## REQUIREMENT
Exclude all pictures, then write out exactly the lines below from the first one through the line with "Carbon price should".

══════════════════════════════

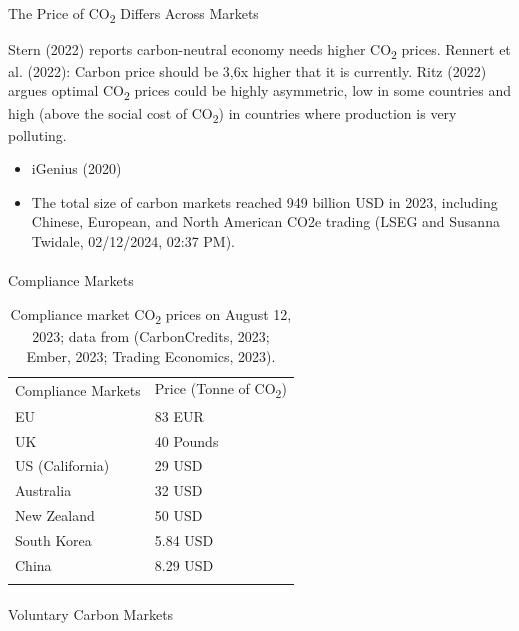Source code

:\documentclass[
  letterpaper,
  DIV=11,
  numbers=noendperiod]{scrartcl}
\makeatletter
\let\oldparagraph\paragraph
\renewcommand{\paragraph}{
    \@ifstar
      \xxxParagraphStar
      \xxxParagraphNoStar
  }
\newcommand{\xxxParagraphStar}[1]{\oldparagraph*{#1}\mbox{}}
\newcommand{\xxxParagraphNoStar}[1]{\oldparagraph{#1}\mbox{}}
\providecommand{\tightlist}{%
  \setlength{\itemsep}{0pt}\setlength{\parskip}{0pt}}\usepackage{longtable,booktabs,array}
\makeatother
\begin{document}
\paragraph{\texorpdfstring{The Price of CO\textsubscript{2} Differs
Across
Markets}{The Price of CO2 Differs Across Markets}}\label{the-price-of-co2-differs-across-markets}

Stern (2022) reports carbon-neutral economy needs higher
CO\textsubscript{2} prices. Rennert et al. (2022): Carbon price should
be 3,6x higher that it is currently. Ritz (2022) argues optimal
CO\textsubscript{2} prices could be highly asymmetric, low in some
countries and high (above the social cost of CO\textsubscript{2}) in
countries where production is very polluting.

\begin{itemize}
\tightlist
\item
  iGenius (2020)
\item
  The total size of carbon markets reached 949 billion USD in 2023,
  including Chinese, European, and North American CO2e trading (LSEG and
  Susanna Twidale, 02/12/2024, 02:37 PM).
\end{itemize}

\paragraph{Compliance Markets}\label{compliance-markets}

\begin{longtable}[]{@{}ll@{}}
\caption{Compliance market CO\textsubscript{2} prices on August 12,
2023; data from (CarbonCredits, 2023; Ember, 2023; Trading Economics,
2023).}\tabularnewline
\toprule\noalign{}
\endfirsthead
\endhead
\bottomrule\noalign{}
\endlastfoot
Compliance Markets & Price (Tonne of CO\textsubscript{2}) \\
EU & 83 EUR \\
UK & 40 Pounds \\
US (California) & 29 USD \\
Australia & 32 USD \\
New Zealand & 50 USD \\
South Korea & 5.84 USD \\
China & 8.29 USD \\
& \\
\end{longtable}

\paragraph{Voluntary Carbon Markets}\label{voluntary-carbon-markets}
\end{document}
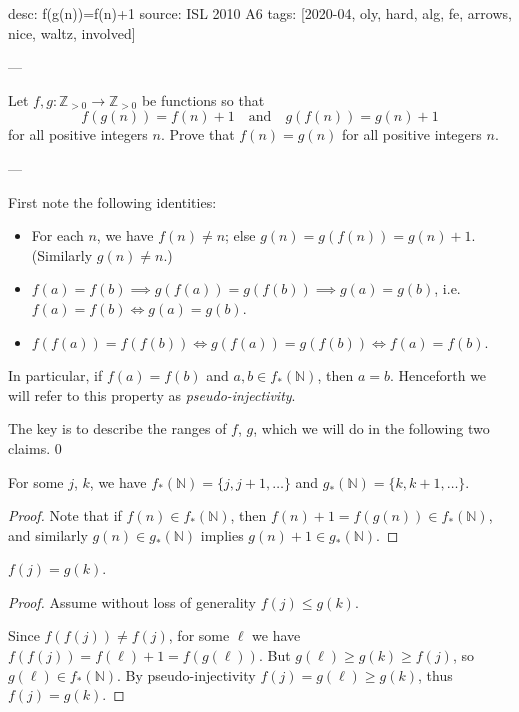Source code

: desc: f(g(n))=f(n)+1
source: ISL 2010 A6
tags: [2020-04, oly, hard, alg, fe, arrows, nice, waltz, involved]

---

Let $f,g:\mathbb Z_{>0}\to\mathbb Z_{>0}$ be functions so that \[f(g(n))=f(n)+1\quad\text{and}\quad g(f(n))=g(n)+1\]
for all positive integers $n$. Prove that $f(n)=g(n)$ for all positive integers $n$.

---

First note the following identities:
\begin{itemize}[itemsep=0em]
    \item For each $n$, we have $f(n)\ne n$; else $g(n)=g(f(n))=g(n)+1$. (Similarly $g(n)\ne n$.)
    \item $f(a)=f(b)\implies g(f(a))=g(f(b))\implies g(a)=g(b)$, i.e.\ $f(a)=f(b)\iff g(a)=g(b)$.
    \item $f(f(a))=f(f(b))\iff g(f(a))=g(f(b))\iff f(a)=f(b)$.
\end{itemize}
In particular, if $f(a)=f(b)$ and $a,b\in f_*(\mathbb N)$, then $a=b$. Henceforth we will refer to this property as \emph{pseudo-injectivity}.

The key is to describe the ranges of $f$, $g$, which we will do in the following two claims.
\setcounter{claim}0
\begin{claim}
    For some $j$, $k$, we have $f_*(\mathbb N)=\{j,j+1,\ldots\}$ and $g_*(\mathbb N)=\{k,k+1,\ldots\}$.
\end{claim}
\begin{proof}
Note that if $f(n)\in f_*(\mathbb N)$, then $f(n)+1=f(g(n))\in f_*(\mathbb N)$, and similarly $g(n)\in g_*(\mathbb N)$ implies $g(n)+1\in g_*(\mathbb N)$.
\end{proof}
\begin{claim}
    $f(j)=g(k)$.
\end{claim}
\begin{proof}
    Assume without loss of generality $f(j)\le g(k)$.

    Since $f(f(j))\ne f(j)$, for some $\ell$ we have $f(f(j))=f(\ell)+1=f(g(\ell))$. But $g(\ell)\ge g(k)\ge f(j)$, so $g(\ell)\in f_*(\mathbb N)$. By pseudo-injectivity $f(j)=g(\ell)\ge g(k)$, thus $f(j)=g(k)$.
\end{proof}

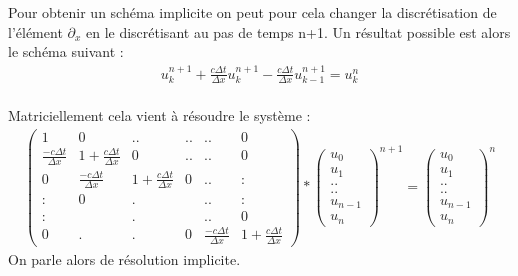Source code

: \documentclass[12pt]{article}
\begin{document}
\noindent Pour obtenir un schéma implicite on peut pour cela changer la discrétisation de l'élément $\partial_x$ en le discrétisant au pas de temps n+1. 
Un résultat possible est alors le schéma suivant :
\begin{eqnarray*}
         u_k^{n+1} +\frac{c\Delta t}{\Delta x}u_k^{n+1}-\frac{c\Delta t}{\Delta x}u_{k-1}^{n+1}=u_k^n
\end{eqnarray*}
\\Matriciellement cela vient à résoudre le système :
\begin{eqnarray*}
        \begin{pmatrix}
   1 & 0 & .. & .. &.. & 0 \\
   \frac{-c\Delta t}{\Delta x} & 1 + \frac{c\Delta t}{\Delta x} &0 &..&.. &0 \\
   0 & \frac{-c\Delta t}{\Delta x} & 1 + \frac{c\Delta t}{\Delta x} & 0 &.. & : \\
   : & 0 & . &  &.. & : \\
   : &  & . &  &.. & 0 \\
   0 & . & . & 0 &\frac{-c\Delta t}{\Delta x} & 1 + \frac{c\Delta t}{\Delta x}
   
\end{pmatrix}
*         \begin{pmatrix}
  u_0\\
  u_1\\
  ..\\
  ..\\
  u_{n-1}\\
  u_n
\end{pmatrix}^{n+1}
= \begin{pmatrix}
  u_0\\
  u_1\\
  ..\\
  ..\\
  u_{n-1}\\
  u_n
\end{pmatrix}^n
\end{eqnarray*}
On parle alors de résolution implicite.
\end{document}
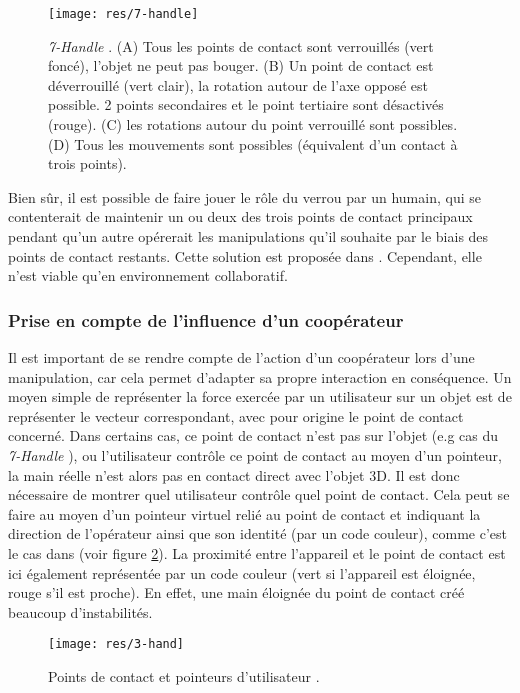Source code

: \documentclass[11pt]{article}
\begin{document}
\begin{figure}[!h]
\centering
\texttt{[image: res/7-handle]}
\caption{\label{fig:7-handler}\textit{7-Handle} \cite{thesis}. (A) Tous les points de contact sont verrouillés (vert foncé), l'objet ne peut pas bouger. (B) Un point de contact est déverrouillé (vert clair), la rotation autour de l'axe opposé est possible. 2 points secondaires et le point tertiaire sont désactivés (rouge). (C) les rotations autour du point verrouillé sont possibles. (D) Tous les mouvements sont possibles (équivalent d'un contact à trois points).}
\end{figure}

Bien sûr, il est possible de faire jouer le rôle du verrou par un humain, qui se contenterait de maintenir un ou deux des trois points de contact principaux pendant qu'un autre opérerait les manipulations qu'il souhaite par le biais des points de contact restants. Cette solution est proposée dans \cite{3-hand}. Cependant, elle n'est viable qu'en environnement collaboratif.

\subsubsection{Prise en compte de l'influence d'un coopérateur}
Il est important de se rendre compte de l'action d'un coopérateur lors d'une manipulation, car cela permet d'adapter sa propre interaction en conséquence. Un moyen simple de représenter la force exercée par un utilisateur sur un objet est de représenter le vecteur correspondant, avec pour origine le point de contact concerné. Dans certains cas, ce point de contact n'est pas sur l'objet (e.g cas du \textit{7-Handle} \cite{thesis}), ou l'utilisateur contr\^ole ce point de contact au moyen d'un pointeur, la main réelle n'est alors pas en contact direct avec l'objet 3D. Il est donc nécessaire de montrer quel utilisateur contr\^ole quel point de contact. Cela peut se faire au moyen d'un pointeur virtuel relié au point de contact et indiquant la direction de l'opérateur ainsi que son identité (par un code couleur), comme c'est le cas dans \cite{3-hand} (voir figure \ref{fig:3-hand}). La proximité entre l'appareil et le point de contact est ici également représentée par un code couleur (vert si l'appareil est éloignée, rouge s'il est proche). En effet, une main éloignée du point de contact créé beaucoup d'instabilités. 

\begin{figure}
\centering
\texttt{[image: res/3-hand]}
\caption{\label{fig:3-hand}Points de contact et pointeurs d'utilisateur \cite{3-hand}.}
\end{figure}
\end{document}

══════════════════════════════

## REPLY TO THE TASK
Source code

:\documentclass[
  letterpaper,
  DIV=11,
  numbers=noendperiod]{scrartcl}
\makeatletter
\let\oldparagraph\paragraph
\renewcommand{\paragraph}{
    \@ifstar
      \xxxParagraphStar
      \xxxParagraphNoStar
  }
\newcommand{\xxxParagraphStar}[1]{\oldparagraph*{#1}\mbox{}}
\newcommand{\xxxParagraphNoStar}[1]{\oldparagraph{#1}\mbox{}}
\providecommand{\tightlist}{%
  \setlength{\itemsep}{0pt}\setlength{\parskip}{0pt}}\usepackage{longtable,booktabs,array}
\makeatother
\begin{document}
\paragraph{\texorpdfstring{The Price of CO\textsubscript{2} Differs
Across
Markets}{The Price of CO2 Differs Across Markets}}\label{the-price-of-co2-differs-across-markets}

Stern (2022) reports carbon-neutral economy needs higher
CO\textsubscript{2} prices. Rennert et al. (2022): Carbon price should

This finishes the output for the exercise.